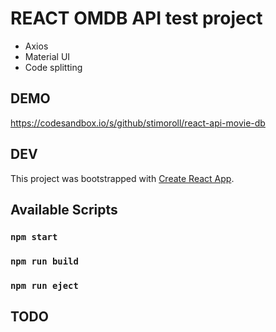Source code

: # REACT OMDB API test project
* Axios
* Material UI
* Code splitting

## DEMO
https://codesandbox.io/s/github/stimoroll/react-api-movie-db

## DEV
This project was bootstrapped with [Create React App](https://github.com/facebook/create-react-app).

## Available Scripts
### `npm start`
### `npm run build`
### `npm run eject`

## TODO
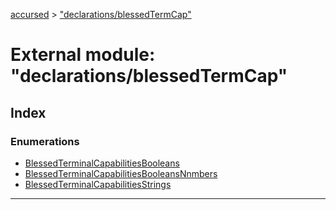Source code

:[accursed](../README.md) > ["declarations/blessedTermCap"](../modules/_declarations_blessedtermcap_.md)

# External module: "declarations/blessedTermCap"

## Index

### Enumerations

* [BlessedTerminalCapabilitiesBooleans](../enums/_declarations_blessedtermcap_.blessedterminalcapabilitiesbooleans.md)
* [BlessedTerminalCapabilitiesBooleansNnmbers](../enums/_declarations_blessedtermcap_.blessedterminalcapabilitiesbooleansnnmbers.md)
* [BlessedTerminalCapabilitiesStrings](../enums/_declarations_blessedtermcap_.blessedterminalcapabilitiesstrings.md)

---

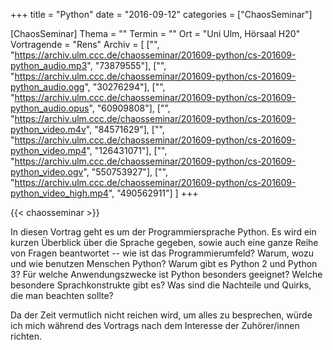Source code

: +++
title = "Python"
date = "2016-09-12"
categories = ["ChaosSeminar"]

[ChaosSeminar]
Thema = ""
Termin = ""
Ort = "Uni Ulm, Hörsaal H20"
Vortragende = "Rens"
Archiv = [
	["", "https://archiv.ulm.ccc.de/chaosseminar/201609-python/cs-201609-python_audio.mp3", "73879555"],
	["", "https://archiv.ulm.ccc.de/chaosseminar/201609-python/cs-201609-python_audio.ogg", "30276294"],
	["", "https://archiv.ulm.ccc.de/chaosseminar/201609-python/cs-201609-python_audio.opus", "60909808"],
	["", "https://archiv.ulm.ccc.de/chaosseminar/201609-python/cs-201609-python_video.m4v", "84571629"],
	["", "https://archiv.ulm.ccc.de/chaosseminar/201609-python/cs-201609-python_video.mp4", "126431071"],
	["", "https://archiv.ulm.ccc.de/chaosseminar/201609-python/cs-201609-python_video.ogv", "550753927"],
	["", "https://archiv.ulm.ccc.de/chaosseminar/201609-python/cs-201609-python_video_high.mp4", "490562911"]
	]
+++

{{< chaosseminar >}}

In diesen Vortrag geht es um der Programmiersprache Python. Es wird ein kurzen Überblick über die Sprache gegeben, sowie auch eine ganze Reihe von Fragen beantwortet -- wie ist das Programmierumfeld? Warum, wozu und wie benutzen Menschen Python? Warum gibt es Python 2 und Python 3? Für welche Anwendungszwecke ist Python besonders geeignet? Welche besondere Sprachkonstrukte gibt es? Was sind die Nachteile und Quirks, die man beachten sollte?

Da der Zeit vermutlich nicht reichen wird, um alles zu besprechen, würde ich mich während des Vortrags nach dem Interesse der Zuhörer/innen richten.
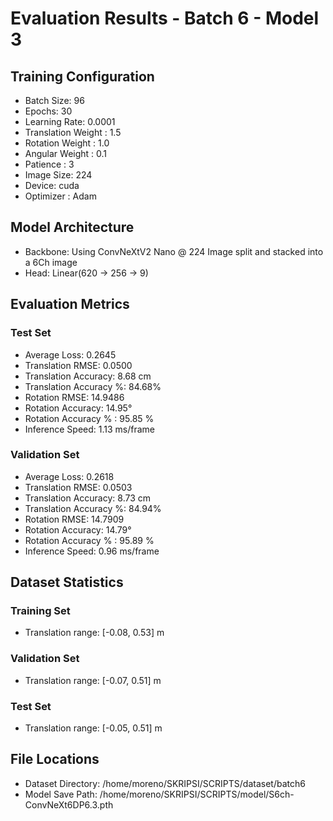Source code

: # Evaluation Results - Batch 6 - Model 3

## Training Configuration
- Batch Size: 96
- Epochs: 30
- Learning Rate: 0.0001
- Translation Weight : 1.5
- Rotation Weight : 1.0
- Angular Weight : 0.1
- Patience : 3
- Image Size: 224
- Device: cuda
- Optimizer : Adam

## Model Architecture
- Backbone: Using ConvNeXtV2 Nano @ 224 Image split and stacked into a 6Ch image
- Head: Linear(620 -> 256 -> 9)

## Evaluation Metrics

### Test Set
- Average Loss: 0.2645
- Translation RMSE: 0.0500
- Translation Accuracy: 8.68 cm
- Translation Accuracy %: 84.68%
- Rotation RMSE: 14.9486
- Rotation Accuracy: 14.95°
- Rotation Accuracy % : 95.85 %
- Inference Speed: 1.13 ms/frame

### Validation Set
- Average Loss: 0.2618
- Translation RMSE: 0.0503
- Translation Accuracy: 8.73 cm
- Translation Accuracy %: 84.94%
- Rotation RMSE: 14.7909
- Rotation Accuracy: 14.79°
- Rotation Accuracy % : 95.89 %
- Inference Speed: 0.96 ms/frame

## Dataset Statistics
### Training Set
- Translation range: [-0.08, 0.53] m

### Validation Set
- Translation range: [-0.07, 0.51] m

### Test Set
- Translation range: [-0.05, 0.51] m

## File Locations
- Dataset Directory: /home/moreno/SKRIPSI/SCRIPTS/dataset/batch6
- Model Save Path: /home/moreno/SKRIPSI/SCRIPTS/model/S6ch-ConvNeXt6DP6.3.pth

PROBLEM STATEMENT: For every entry above, please output the text exactly and leave any picture behind.

OUTPUT FOR THIS TASK:
Source code

: # REACT OMDB API test project
* Axios
* Material UI
* Code splitting

## DEMO
https://codesandbox.io/s/github/stimoroll/react-api-movie-db

## DEV
This project was bootstrapped with [Create React App](https://github.com/facebook/create-react-app).

## Available Scripts
### `npm start`
### `npm run build`
### `npm run eject`

## TODO
Source code

:[accursed](../README.md) > ["declarations/blessedTermCap"](../modules/_declarations_blessedtermcap_.md)

# External module: "declarations/blessedTermCap"

## Index

### Enumerations

* [BlessedTerminalCapabilitiesBooleans](../enums/_declarations_blessedtermcap_.blessedterminalcapabilitiesbooleans.md)
* [BlessedTerminalCapabilitiesBooleansNnmbers](../enums/_declarations_blessedtermcap_.blessedterminalcapabilitiesbooleansnnmbers.md)
* [BlessedTerminalCapabilitiesStrings](../enums/_declarations_blessedtermcap_.blessedterminalcapabilitiesstrings.md)

---

Source code

: +++
title = "Python"
date = "2016-09-12"
categories = ["ChaosSeminar"]

[ChaosSeminar]
Thema = ""
Termin = ""
Ort = "Uni Ulm, Hörsaal H20"
Vortragende = "Rens"
Archiv = [
	["", "https://archiv.ulm.ccc.de/chaosseminar/201609-python/cs-201609-python_audio.mp3", "73879555"],
	["", "https://archiv.ulm.ccc.de/chaosseminar/201609-python/cs-201609-python_audio.ogg", "30276294"],
	["", "https://archiv.ulm.ccc.de/chaosseminar/201609-python/cs-201609-python_audio.opus", "60909808"],
	["", "https://archiv.ulm.ccc.de/chaosseminar/201609-python/cs-201609-python_video.m4v", "84571629"],
	["", "https://archiv.ulm.ccc.de/chaosseminar/201609-python/cs-201609-python_video.mp4", "126431071"],
	["", "https://archiv.ulm.ccc.de/chaosseminar/201609-python/cs-201609-python_video.ogv", "550753927"],
	["", "https://archiv.ulm.ccc.de/chaosseminar/201609-python/cs-201609-python_video_high.mp4", "490562911"]
	]
+++

{{< chaosseminar >}}

In diesen Vortrag geht es um der Programmiersprache Python. Es wird ein kurzen Überblick über die Sprache gegeben, sowie auch eine ganze Reihe von Fragen beantwortet -- wie ist das Programmierumfeld? Warum, wozu und wie benutzen Menschen Python? Warum gibt es Python 2 und Python 3? Für welche Anwendungszwecke ist Python besonders geeignet? Welche besondere Sprachkonstrukte gibt es? Was sind die Nachteile und Quirks, die man beachten sollte?

Da der Zeit vermutlich nicht reichen wird, um alles zu besprechen, würde ich mich während des Vortrags nach dem Interesse der Zuhörer/innen richten.
Source code

: # Evaluation Results - Batch 6 - Model 3

## Training Configuration
- Batch Size: 96
- Epochs: 30
- Learning Rate: 0.0001
- Translation Weight : 1.5
- Rotation Weight : 1.0
- Angular Weight : 0.1
- Patience : 3
- Image Size: 224
- Device: cuda
- Optimizer : Adam

## Model Architecture
- Backbone: Using ConvNeXtV2 Nano @ 224 Image split and stacked into a 6Ch image
- Head: Linear(620 -> 256 -> 9)

## Evaluation Metrics

### Test Set
- Average Loss: 0.2645
- Translation RMSE: 0.0500
- Translation Accuracy: 8.68 cm
- Translation Accuracy %: 84.68%
- Rotation RMSE: 14.9486
- Rotation Accuracy: 14.95°
- Rotation Accuracy % : 95.85 %
- Inference Speed: 1.13 ms/frame

### Validation Set
- Average Loss: 0.2618
- Translation RMSE: 0.0503
- Translation Accuracy: 8.73 cm
- Translation Accuracy %: 84.94%
- Rotation RMSE: 14.7909
- Rotation Accuracy: 14.79°
- Rotation Accuracy % : 95.89 %
- Inference Speed: 0.96 ms/frame

## Dataset Statistics
### Training Set
- Translation range: [-0.08, 0.53] m

### Validation Set
- Translation range: [-0.07, 0.51] m

### Test Set
- Translation range: [-0.05, 0.51] m

## File Locations
- Dataset Directory: /home/moreno/SKRIPSI/SCRIPTS/dataset/batch6
- Model Save Path: /home/moreno/SKRIPSI/SCRIPTS/model/S6ch-ConvNeXt6DP6.3.pth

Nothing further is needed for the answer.